Latha Ajith works with glass to great effect, producing traditional stained windows to designer pieces
Nothing about the building just off the Container Terminal road at Cheranellore suggests Krish Glass and Glazing. It is only when, inside the building, Latha Ajith points in the direction of her office we get an idea of the work she does. Each wall is made of glass panels each showcasing a different technique of glass work – painted, stained, embossed – one very different from the other.
Glass is an unusual choice of material to work with, for a woman and on this scale. “The closest I came to working with glass was at my husband’s steel storage units making plant where glass is bent for storage units such as the ones used in bakeries. I saw bent-glass so I had no clue about how it was done.” A visit to a trade show in Mumbai opened her eyes to the wonders of glass. She was struck by the creative options it offered. Glass made her curious and she started asking questions about it. At every trade show she attended with her husband she asked questions at the glass stalls. “After I finished asking questions about techniques in one stall I would move to the next and then to the next. Finally I would quiz myself on what each technique was and virtually learnt the process by myself.”
Latha is one among very few women in India who have glass as their business. “Even at trade fairs there aren’t too many women.”
Her passion for glass grew to such an extent that she set up a unit to fashion glass – stained glass, treated with acid, mixing processes, etching, colouring, fusing glass and fabric or glass and glass – Krish Glass and Glazing in 2004 and a showroom Krish Glass House in 2010. “Whatever I learnt, I learnt on the job.” Her initial plan was to start a dealership but she gave up considering the risks involved which included breakage during transportation.
A trip to Ghaziabad, known for its glassmaking units, got her the equipment and the workers with the know-how.
Latha’s manufacturing unit has huge, hulking machines which bend, mould and shape glass; in one part workers go about cutting glass while elsewhere in the compound is a huge China-made machine which laminates fabric with glass to stunning effect.
On the first floor an artist meticulously puts together a stained glass picture, glass by glass using Belgian glass. A huge flex print of a Ganesha seems to oversee the process. “Flexes are made in order to replicate them in glass, based on which a ceramic mould is made for embossing,” Latha says.
Glass is a popular option with interior designers and architects since it is cheap and aesthetic. Churches, from various parts of the State, comprise a major chunk of her clientele requiring stained glass panes, windows and backgrounds for altars.

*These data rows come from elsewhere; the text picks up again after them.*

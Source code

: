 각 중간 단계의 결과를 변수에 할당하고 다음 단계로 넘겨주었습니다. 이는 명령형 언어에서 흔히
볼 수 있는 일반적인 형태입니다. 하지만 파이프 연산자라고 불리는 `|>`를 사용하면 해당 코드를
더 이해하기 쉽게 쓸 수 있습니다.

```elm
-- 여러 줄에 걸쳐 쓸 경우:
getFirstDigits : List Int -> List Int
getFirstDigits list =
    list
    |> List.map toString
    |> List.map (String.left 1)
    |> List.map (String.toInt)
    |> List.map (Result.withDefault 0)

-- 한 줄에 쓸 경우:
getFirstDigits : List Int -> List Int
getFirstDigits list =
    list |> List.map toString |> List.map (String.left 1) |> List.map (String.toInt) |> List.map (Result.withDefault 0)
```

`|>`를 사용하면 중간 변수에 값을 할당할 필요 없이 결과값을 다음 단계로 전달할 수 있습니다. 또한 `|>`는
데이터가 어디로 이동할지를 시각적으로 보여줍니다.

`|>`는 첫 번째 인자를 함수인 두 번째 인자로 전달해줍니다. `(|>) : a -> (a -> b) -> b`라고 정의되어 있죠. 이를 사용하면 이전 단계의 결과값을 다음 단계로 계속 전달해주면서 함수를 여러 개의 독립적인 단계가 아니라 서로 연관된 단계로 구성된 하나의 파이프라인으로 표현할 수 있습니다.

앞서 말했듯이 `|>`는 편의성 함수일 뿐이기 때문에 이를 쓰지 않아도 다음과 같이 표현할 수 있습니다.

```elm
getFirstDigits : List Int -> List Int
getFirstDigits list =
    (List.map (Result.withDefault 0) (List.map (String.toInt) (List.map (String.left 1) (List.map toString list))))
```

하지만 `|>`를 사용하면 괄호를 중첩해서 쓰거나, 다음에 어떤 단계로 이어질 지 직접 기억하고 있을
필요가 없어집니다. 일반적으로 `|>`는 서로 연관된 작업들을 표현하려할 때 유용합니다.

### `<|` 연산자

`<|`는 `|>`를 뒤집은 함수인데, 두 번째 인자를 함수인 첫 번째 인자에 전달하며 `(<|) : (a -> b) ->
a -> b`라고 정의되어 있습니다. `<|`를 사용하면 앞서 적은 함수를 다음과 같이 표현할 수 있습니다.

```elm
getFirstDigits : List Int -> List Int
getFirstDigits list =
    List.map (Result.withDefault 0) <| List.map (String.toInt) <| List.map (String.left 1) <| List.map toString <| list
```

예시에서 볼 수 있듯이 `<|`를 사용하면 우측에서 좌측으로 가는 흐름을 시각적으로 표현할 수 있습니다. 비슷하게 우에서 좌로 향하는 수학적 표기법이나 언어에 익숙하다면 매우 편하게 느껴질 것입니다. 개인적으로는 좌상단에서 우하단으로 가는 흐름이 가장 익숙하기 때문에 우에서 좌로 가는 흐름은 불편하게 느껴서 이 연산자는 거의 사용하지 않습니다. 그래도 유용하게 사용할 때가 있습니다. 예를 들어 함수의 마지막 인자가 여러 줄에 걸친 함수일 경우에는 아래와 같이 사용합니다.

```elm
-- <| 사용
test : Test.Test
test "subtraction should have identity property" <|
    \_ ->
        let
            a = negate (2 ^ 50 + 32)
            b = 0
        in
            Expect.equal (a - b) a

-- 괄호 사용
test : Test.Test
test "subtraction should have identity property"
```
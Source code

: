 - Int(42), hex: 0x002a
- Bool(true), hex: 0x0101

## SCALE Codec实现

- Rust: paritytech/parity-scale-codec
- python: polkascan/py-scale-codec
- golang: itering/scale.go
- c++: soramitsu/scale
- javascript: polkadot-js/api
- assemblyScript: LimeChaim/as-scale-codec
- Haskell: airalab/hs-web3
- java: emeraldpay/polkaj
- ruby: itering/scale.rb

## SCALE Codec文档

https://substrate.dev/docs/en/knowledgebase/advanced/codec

Recently she got involved in the restoration of aged glass too. In a square basin lies a stained glass panel soaking in what looks like water. “The stained glass panels are more than 200 years old, from a church in Kottayam. They tried getting it cleaned at many places before finally coming here. I asked them to leave it here. It took some experimentation but it is working. We will get the panels clean.”
When there is a ‘project’, she works in the unit till the piece is packed, loaded and transported. There have been times like when the Last Supper scene on glass shattered while being packed for transportation. “It was the day before Easter and the client wanted it that day but he understood when I called and told him what happened. Within a few days I got it redone and had it delivered.”
At times such as these she stays back late and works along with her team. “Whatever we have done has been a team effort.” Although she has a creative team she is involved in the designing and innovations.
Krish Glass House near Edappally Toll is a testimony to her effort. Glass embossing is her pride as she shows each piece – a Ganesha, a pair of horses, abstracts – “there is so much that can be done with glass and the different ways in which it can be used.”
According to Latha, artistically worked on glass has many takers, it being a cheaper option and aesthetically appealing. Some of the other options , she says are cladding, flooring, partition, as wall pieces, tiles and even fabricating entire walls in the material. “There is so much one can do with glass,” she says. Latha, it appears, is not done with innovating.